Automated electrokinetic analysis; description and application in virology and cell biology.

The electrophoretic mobility (EPM) of selected macromolecules in solution was shown to be accurately determined using an automated electrokinetic analyzer, the PenKem S3000. In addition, the S3000 was used to monitor the effects of T4 phage infection on the EPM of Escherichia coli B. EPM, expressed as the ratio of velocity in microns/sec to field strength in V/cm, was measured for calf thymus DNA, for pneumococcal capsular polysaccharide serotype 3 (PCP-3), and for bovine serum albumin (BSA) unbound in solution; values of -3.05, -2.736 and -1.176, respectively, were obtained. The EPM of these macromolecules remained the same when they were bound to latex beads. The S3000 may therefore be suitable for measurement of the EPM of unbound macromolecules.

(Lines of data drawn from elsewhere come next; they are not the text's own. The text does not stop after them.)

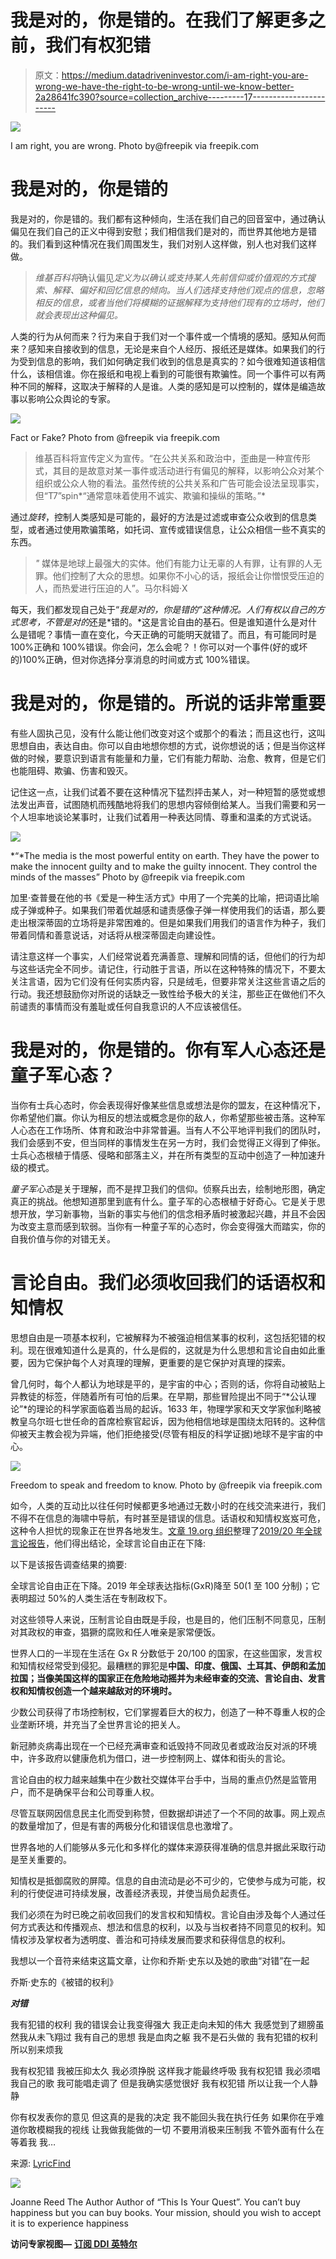 # 我是对的，你是错的。在我们了解更多之前，我们有权犯错

> 原文：<https://medium.datadriveninvestor.com/i-am-right-you-are-wrong-we-have-the-right-to-be-wrong-until-we-know-better-2a28641fc390?source=collection_archive---------17----------------------->

![](img/9118278e3feb01cf33243c1d190d43a3.png)

I am right, you are wrong. Photo by@freepik via freepik.com

# 我是对的，你是错的

我是对的，你是错的。我们都有这种倾向，生活在我们自己的回音室中，通过确认偏见在我们自己的正义中得到安慰；我们相信我们是对的，而世界其他地方是错的。我们看到这种情况在我们周围发生，我们对别人这样做，别人也对我们这样做。

> *维基百科将*确认偏见*定义为以确认或支持某人先前信仰或价值观的方式搜索、解释、偏好和回忆信息的倾向。当人们选择支持他们观点的信息，忽略相反的信息，或者当他们将模糊的证据解释为支持他们现有的立场时，他们就会表现出这种偏见。*

人类的行为从何而来？行为来自于我们对一个事件或一个情境的感知。感知从何而来？感知来自接收到的信息，无论是来自个人经历、报纸还是媒体。如果我们的行为受到信息的影响，我们如何确定我们收到的信息是真实的？如今很难知道该相信什么，该相信谁。你在报纸和电视上看到的可能很有欺骗性。同一个事件可以有两种不同的解释，这取决于解释的人是谁。人类的感知是可以控制的，媒体是编造故事以影响公众舆论的专家。

![](img/b2bf0ea5f199c0c30355c208fb819806.png)

Fact or Fake? Photo from @freepik via freepik.com

> 维基百科将宣传定义为宣传。“在公共关系和政治中，歪曲是一种宣传形式，其目的是故意对某一事件或活动进行有偏见的解释，以影响公众对某个组织或公众人物的看法。虽然传统的公共关系和广告可能会设法呈现事实，但“T7”spin*“通常意味着使用不诚实、欺骗和操纵的策略。”*

通过*旋转*，控制人类感知是可能的，最好的方法是过滤或审查公众收到的信息类型，或者通过使用欺骗策略，如托词、宣传或错误信息，让公众相信一些不真实的东西。

> *"* 媒体是地球上最强大的实体。他们有能力让无辜的人有罪，让有罪的人无罪。他们控制了大众的思想。如果你不小心的话，报纸会让你憎恨受压迫的人，而热爱进行压迫的人”。马尔科姆·Ⅹ

每天，我们都发现自己处于“*我是对的，你是错的”*这种情况。人们有权以自己的方式思考，不管是*对的*还是*错的。*这是言论自由的基石。但是谁知道什么是对什么是错呢？事情一直在变化，今天正确的可能明天就错了。而且，有可能同时是 100%正确和 100%错误。你会问，怎么会呢？！你可以对一个事件(好的或坏的)100%正确，但对你选择分享消息的时间或方式 100%错误。

# 我是对的，你是错的。所说的话非常重要

有些人固执己见，没有什么能让他们改变对这个或那个的看法；而且这也行，这叫思想自由，表达自由。你可以自由地想你想的方式，说你想说的话；但是当你这样做的时候，要意识到语言有能量和力量，它们有能力帮助、治愈、教育，但是它们也能阻碍、欺骗、伤害和毁灭。

记住这一点，让我们试着不要在这种情况下猛烈抨击某人，对一种短暂的感觉或想法发出声音，试图随机而残酷地将我们的思想内容倾倒给某人。当我们需要和另一个人坦率地谈论某事时，让我们试着用一种表达同情、尊重和温柔的方式说话。

![](img/1ec31062a10b91e5e794084e89ac378b.png)

*“*The media is the most powerful entity on earth. They have the power to make the innocent guilty and to make the guilty innocent. They control the minds of the masses” Photo by @freepik via freepik.com

加里·查普曼在他的书《爱是一种生活方式》中用了一个完美的比喻，把词语比喻成子弹或种子。如果我们带着优越感和谴责感像子弹一样使用我们的话语，那么要走出根深蒂固的立场将是非常困难的。但是如果我们用我们的语言作为种子，我们带着同情和善意说话，对话将从根深蒂固走向建设性。

请注意这样一个事实，人们经常说着充满善意、理解和同情的话，但他们的行为却与这些话完全不同步。请记住，行动胜于言语，所以在这种特殊的情况下，不要太关注言语，因为它们没有任何实质内容，只是绒毛，但要非常关注这些言语之后的行动。我还想鼓励你对所说的话缺乏一致性给予极大的关注，那些正在做他们不久前谴责的事情而没有羞耻或任何自我意识的人不应该被信任。

# 我是对的，你是错的。你有军人心态还是童子军心态？

当你有士兵心态时，你会表现得好像某些信息或想法是你的盟友，在这种情况下，你希望他们赢。你认为相反的想法或概念是你的敌人，你希望那些被击落。这种军人心态在工作场所、体育和政治中非常普遍。当有人不公平地评判我们的团队时，我们会感到不安，但当同样的事情发生在另一方时，我们会觉得正义得到了伸张。士兵心态根植于情感、侵略和部落主义，并在所有类型的互动中创造了一种加速升级的模式。

*童子军心态*是关于理解，而不是捍卫我们的信仰。侦察兵出去，绘制地形图，确定真正的挑战。他想知道那里到底有什么。童子军的心态根植于好奇心。它是关于思想开放，学习新事物，当新的事实与他们的信念相矛盾时被激起兴趣，并且不会因为改变主意而感到软弱。当你有一种童子军的心态时，你会变得强大而踏实，你的自我价值与你的对错无关。

# 言论自由。我们必须收回我们的话语权和知情权

思想自由是一项基本权利，它被解释为不被强迫相信某事的权利，这包括犯错的权利。现在很难知道什么是真的，什么是假的，这就是为什么思想和言论自由如此重要，因为它保护每个人对真理的理解，更重要的是它保护对真理的探索。

曾几何时，每个人都认为地球是平的，是宇宙的中心；否则的话，你将自动被贴上异教徒的标签，伴随着所有可怕的后果。在早期，那些冒险提出不同于“*公认理论”*的理论的科学家面临着当局的起诉。1633 年，物理学家和天文学家伽利略被教皇乌尔班七世任命的首席检察官起诉，因为他相信地球是围绕太阳转的。这种信仰被天主教会视为异端，他们拒绝接受(尽管有相反的科学证据)地球不是宇宙的中心。

![](img/fd3100d8c966b74f2b777377f11d7f20.png)

Freedom to speak and freedom to know. Photo by @freepik via freepik.com

如今，人类的互动比以往任何时候都更多地通过无数小时的在线交流来进行，我们不得不在信息的海啸中导航，有时甚至是错误的信息。话语权和知情权岌岌可危，这种令人担忧的现象正在世界各地发生。[文章 19.org 组织](https://www.article19.org/)整理了[2019/20 年全球言论报告](https://www.article19.org/gxr2020/)，他们得出结论，全球言论自由正在下降:

以下是该报告调查结果的摘要:

全球言论自由正在下降。2019 年全球表达指标(GxR)降至 50(1 至 100 分制)；它表明超过 50%的人类生活在专制政权下。

对这些领导人来说，压制言论自由既是手段，也是目的，他们压制不同意见，压制对其政权的审查，猖獗的腐败和任人唯亲是家常便饭。

世界人口的一半现在生活在 Gx R 分数低于 20/100 的国家，在这些国家，发言权和知情权经常受到侵犯。最糟糕的罪犯是**中国、印度、俄国、土耳其、伊朗和孟加拉国；当像美国这样的国家正在危险地动摇并为未经审查的交流、言论自由、发言权和知情权创造一个越来越敌对的环境时。**

少数公司获得了市场控制权，它们掌握着巨大的权力，创造了一种不尊重人权的企业垄断环境，并充当了全世界言论的把关人。

新冠肺炎病毒出现在一个已经充满审查和诋毁持不同政见者或政治反对派的环境中，许多政府以健康危机为借口，进一步控制网上、媒体和街头的言论。

言论自由的权力越来越集中在少数社交媒体平台手中，当局的重点仍然是监管用户，而不是确保平台和公司尊重人权。

尽管互联网因信息民主化而受到称赞，但数据却讲述了一个不同的故事。网上观点的数量增加了，但是有害的两极分化和错误信息也激增了。

世界各地的人们能够从多元化和多样化的媒体来源获得准确的信息并据此采取行动是至关重要的。

知情权是抵御腐败的屏障。信息的自由流动是必不可少的，它使参与成为可能，权利的行使促进可持续发展，改善经济表现，并使当局负起责任。

我们必须在为时已晚之前收回我们的发言权和知情权。言论自由涉及每个人通过任何方式表达和传播观点、想法和信息的权利，以及与当权者持不同意见的权利。知情权涉及掌权者为透明度、善治和可持续发展而要求和获得信息的权利。

我想以一个音符来结束这篇文章，让你和乔斯·史东以及她的歌曲“对错”在一起

乔斯·史东的《被错的权利》

***对错***

我有犯错的权利
我的错误会让我变得强大
我正走向未知的伟大
我感觉到了翅膀虽然我从未飞翔过
我有自己的思想
我是血肉之躯
我不是石头做的
我有犯错的权利
所以别来烦我

我有权犯错
我被压抑太久
我必须挣脱
这样我才能最终呼吸
我有权犯错
我必须唱我自己的歌
我可能唱走调了
但是我确实感觉很好
我有权犯错
所以让我一个人静静

你有权发表你的意见
但这真的是我的决定
我不能回头我在执行任务
如果你在乎难道你敢模糊我的视线
让我做我能做的一切
不要用消极来压制我
不管外面有什么在等着我
我…

来源: [LyricFind](https://www.lyricfind.com/)

![](img/4e3fc11fcdf03d8f285012191b9ba2e2.png)

Joanne Reed The Author
Author of “This Is Your Quest”. You can’t buy happiness but you can buy books. Your mission, should you wish to accept it is to experience happiness

**访问专家视图—** [**订阅 DDI 英特尔**](https://datadriveninvestor.com/ddi-intel)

The EPM of T4 phage in solution was measured to be -1.203. However, both the zwitterionic latex-bound T4 phage as well as T4 phage disrupted by ultrasonication exhibited an EPM of approximately -2.50, suggesting to us that binding to zwitterionic latex may cause release of phage DNA. The notion that phage DNA is responsible for the increased negative charge was supported by the observation that the EPM of E. coli B increased to the level of free DNA within 5 min when E. coli B (the host cell for phage T4) had been exposed to 10 phage particles per cell. Electronmicrographs of phage infected E. coli B cells showed numerous strands of free DNA at the bacterial surface. It is concluded that the S3000 not only measures the EPM of macromolecules in solution but that the instrument can be used also to monitor the behavior of the host cell surface in response to attachment of viral particles.